SEATTLE — The city of Seattle lost 225 acres of tree canopy cover between 2016 and 2021, an amount roughly the size of Green Lake.
This information was found in a study conducted by the city's Office of Sustainability and Environment and Urban Forestry Commission.
Seattle’s tree canopy includes trees in public spaces like parks and natural areas; private lands like neighborhoods and residential homes; and spaces like universities and the Arboretum.
Canopy cover assessment findings
In addition to the total loss of tree canopy found, the assessment found other developments related to equity and climate change.
There is a 1.7% overall decline in the city's tree canopy that causes severe loss in some neighborhoods more than others. These findings confirm inequities in tree canopy communities that are already experiencing disproportionate climate, health, and economic impacts.
There is a high correlation shown between areas of low canopy cover and areas of health inequities, lower air quality and higher heat indexes, including parts of Beacon Hill, Georgetown and South Park.
The study also showed that trees in natural areas and parks are experiencing the most strain from the effects of climate change. Due to a hotter climate, the trees are faced with more insect and pest outbreaks, droughts and flooding events.
Reasons for the tree canopy cover loss
Every area faces different challenges, which makes exact reasons complex. Here are some key factors at play:
- Hotter and drier summers
- Large construction projects for utilities, transportation and other infrastructure
- Substantial housing growth
- Aging trees are more susceptible to extreme weather conditions and pest infestations
Importance of tree canopy cover
The tree canopy loss between 2016 through 2021 resulted in hundreds of thousands of pounds of CO2, millions of gallons of stormwater runoff not avoided, hundreds of acres of shade lost and hundreds of thousands of pounds of pollutants not absorbed.
Trees aid in multiple aspects of health and climate. They improve air quality and physical and mental health.
Healthy trees help with heat mitigation and cooling the air around them.
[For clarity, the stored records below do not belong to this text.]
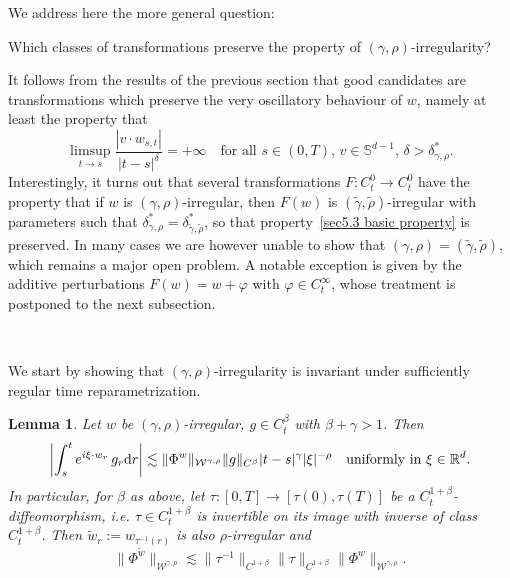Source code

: \documentclass[10pt]{article}
\newcommand{\assign}{:=}
\newcommand{\comma}{{,}}
\newcommand{\mathd}{\mathrm{d}}
\newcommand{\tmcolor}[2]{{\color{#1}{#2}}}
\newtheorem{lemma}[theorem]{Lemma}
\begin{document}
We address here the more general question:

\begin{center}
  Which classes of transformations preserve the property of $(\gamma,
  \rho)$\mbox{-}irregularity?
\end{center}

It follows from the results of the previous section that good candidates are
transformations which preserve the very oscillatory behaviour of $w$, namely
at least the property that
\begin{equation}
  \limsup_{t \rightarrow s} \frac{| v \cdot w_{s, t} |}{| t - s |^{\delta}} =
  + \infty \quad \text{for all } s \in (0, T), \, v \in \mathbb{S}^{d - 1}, \,
  \delta > \delta^{\ast}_{\gamma, \rho} . \label{sec5.3 basic property}
\end{equation}
Interestingly, it turns out that several transformations $F : C^0_t
\rightarrow C^0_t$ have the property that if $w$ is $(\gamma,
\rho)$\mbox{-}irregular, then $F (w)$ is $(\tilde{\gamma},
\tilde{\rho})$\mbox{-}irregular with parameters such that
$\delta^{\ast}_{\gamma, \rho} = \delta^{\ast}_{\tilde{\gamma}, \tilde{\rho}}$,
so that property~{\eqref{sec5.3 basic property}} is preserved. In many cases
we are however unable to show that $(\gamma, \rho) = (\tilde{\gamma},
\tilde{\rho})$, which remains a major open problem. A notable exception is
given by the additive perturbations $F (w) = w + \varphi$ with $\varphi \in
C^{\infty}_t$, whose treatment is postponed to the next subsection.

\

We start by showing that $(\gamma, \rho)$\mbox{-}irregularity is invariant
under sufficiently regular time reparametrization.

\begin{lemma}
  \label{sec5.2 lemma time reparametrization}Let $w$ be $(\gamma,
  \rho)$-irregular, $g \in C^{\beta}_t$ with $\beta + \gamma > 1$. Then
  \[ \left| \int_s^t e^{i \xi \cdot w_r} \, g_r \mathd r \right| \lesssim
     \tmcolor{black}{\| \Phi^w \|_{\mathcal{W}^{\gamma \comma \rho}}} \| g
     \|_{C^{\beta}} | t - s |^{\gamma} | \xi |^{- \rho} \quad \text{uniformly
     in $\xi \in \mathbb{R}^d$.} \]
  In particular, for $\beta$ as above, let $\tau : [0, T] \rightarrow [\tau
  (0), \tau (T)]$ be a $C_t^{1 + \beta}$-diffeomorphism, i.e. $\tau \in C_t^{1
  + \beta}$ is invertible on its image with inverse of class $C_t^{1 +
  \beta}$. Then $\tilde{w}_r \assign w_{\tau^{- 1} (r)}$ is also
  $\rho$\mbox{-}irregular and
  \begin{equation}
    \| \Phi^{\tilde{w}} \|_{\mathcal{W}^{\gamma \comma \rho}} \lesssim \|
    \tau^{- 1} \|_{C^{1 + \beta}} \| \tau \|_{C^{1 + \beta}} \| \Phi^w
    \|_{\mathcal{W}^{\gamma \comma \rho}} . \label{sec5.3 estimate
    reparametrization}
  \end{equation}
\end{lemma}
\end{document}
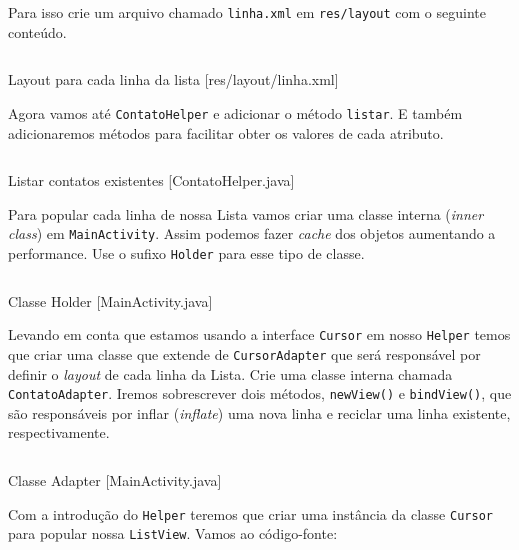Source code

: Para isso crie um arquivo chamado \texttt{linha.xml} em \texttt{res/layout} com o seguinte conteúdo.

\begin{listing}[H]
  \inputminted[linenos=true,frame=bottomline,tabsize=3]{ xml }{ source/linha-1.xml }
  \caption{Layout para cada linha da lista [res/layout/linha.xml]}
\end{listing}

Agora vamos até \texttt{ContatoHelper} e adicionar o método \texttt{listar}. E também adicionaremos
métodos para facilitar obter os valores de cada atributo.

\begin{listing}[H]
  \inputminted[linenos=true,frame=bottomline,tabsize=3]{ java }{ source/ContatoHelper-3.java }
  \caption{Listar contatos existentes [ContatoHelper.java]}
\end{listing}

Para popular cada linha de nossa Lista vamos criar uma classe interna (\textit{inner class}) em
\texttt{MainActivity}. Assim podemos fazer \textit{cache} dos objetos aumentando a performance.
Use o sufixo \texttt{Holder} para esse tipo de classe.

\begin{listing}[H]
  \inputminted[linenos=true,frame=bottomline,tabsize=3]{ java }{ source/MainActivity-4.java }
  \caption{Classe Holder [MainActivity.java]}
\end{listing}

Levando em conta que estamos usando a interface \texttt{Cursor} em nosso \texttt{Helper} temos
que criar uma classe que extende de \texttt{CursorAdapter} que será responsável por definir o
\textit{layout} de cada linha da Lista. Crie uma classe interna chamada \texttt{ContatoAdapter}.
Iremos sobrescrever dois métodos, \texttt{newView()} e \texttt{bindView()}, que são responsáveis
por inflar (\textit{inflate}) uma nova linha e reciclar uma linha existente, respectivamente.

\begin{listing}[H]
  \inputminted[linenos=true,frame=bottomline,tabsize=3]{ java }{ source/MainActivity-5.java }
  \caption{Classe Adapter [MainActivity.java]}
\end{listing}

Com a introdução do \texttt{Helper} teremos que criar uma instância da classe \texttt{Cursor}
para popular nossa \texttt{ListView}. Vamos ao código-fonte:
They also aid in biodiversity and pest resistance.
More trees can even reduce health disparities when placed in areas with less tree canopy cover. Trees cool neighborhoods, which reduces heat-related illnesses and utility costs.
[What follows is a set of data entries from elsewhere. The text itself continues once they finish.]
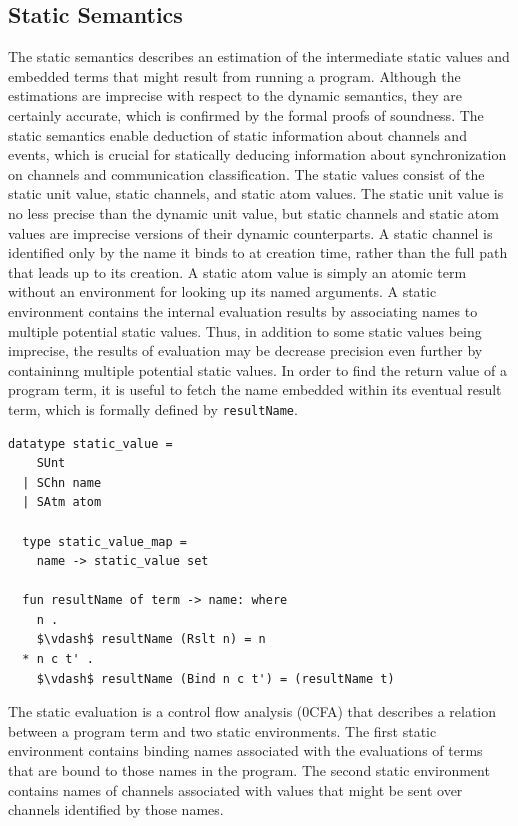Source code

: \documentclass[letterpaper, 11pt]{extarticle}
\begin{document}
\subsection{Static Semantics}

The static semantics describes an estimation of the intermediate static values and embedded terms
that might result from running a program. Although the estimations are imprecise with
respect to the dynamic semantics, they are certainly accurate,
which is confirmed by the formal proofs of soundness.
The static semantics enable deduction of static information about channels and events, which is
crucial for statically deducing information about synchronization on channels and
communication classification.
The static values consist of the static unit value, static channels, and static atom
values. The static unit value is no less precise than the dynamic unit value, but
static channels and static atom values are imprecise versions of their dynamic
counterparts. A static channel is identified only by the name it binds to at creation time,
rather than the full path that leads up to its creation. A static atom value is simply an
atomic term without an environment for looking up its named arguments. A static
environment contains the internal evaluation results by
associating names to multiple potential static values.
Thus, in addition to some static values being imprecise,
the results of evaluation may be decrease precision even further
by containinng multiple potential static values. 
In order to find the return value of a program term, it is useful to fetch the name
embedded within its eventual result term, which is formally defined by \lstinline{resultName}.

\begin{lstlisting}[language=logic, mathescape]
  datatype static_value =
    SUnt
  | SChn name
  | SAtm atom 

  type static_value_map =
    name -> static_value set

  fun resultName of term -> name: where
    n .
    $\vdash$ resultName (Rslt n) = n
  * n c t' . 
    $\vdash$ resultName (Bind n c t') = (resultName t)
\end{lstlisting}

The static evaluation is a control flow analysis (0CFA)
that describes a relation between a program term and two static environments.
The first static environment contains binding names associated with the
evaluations of terms that are bound to those names in the program.
The second static environment contains names of channels associated
with values that might be sent over channels identified by those names.
\end{document}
City of Seattle's next steps
Seattle's goal is to achieve 30% canopy cover by 2037. While the findings in this assessment are not a step in that direction, Seattle Mayor Bruce Harrell said the information is still valuable.
"This data presents the information and opportunity we need to re-evaluate, and course correct, so that the city’s strategies reflect my administration’s commitment to support healthy communities, improve air quality and create neighborhoods resilient to the impacts of climate change," Harrell said.
The city plans to protect and maintain the current tree canopy, plant new trees, empower residents and business owners to care for trees on their land and plan tree planting opportunities with local schools and community organizations.
The city will also pursue local, state and federal funding for planting and in-depth assessments.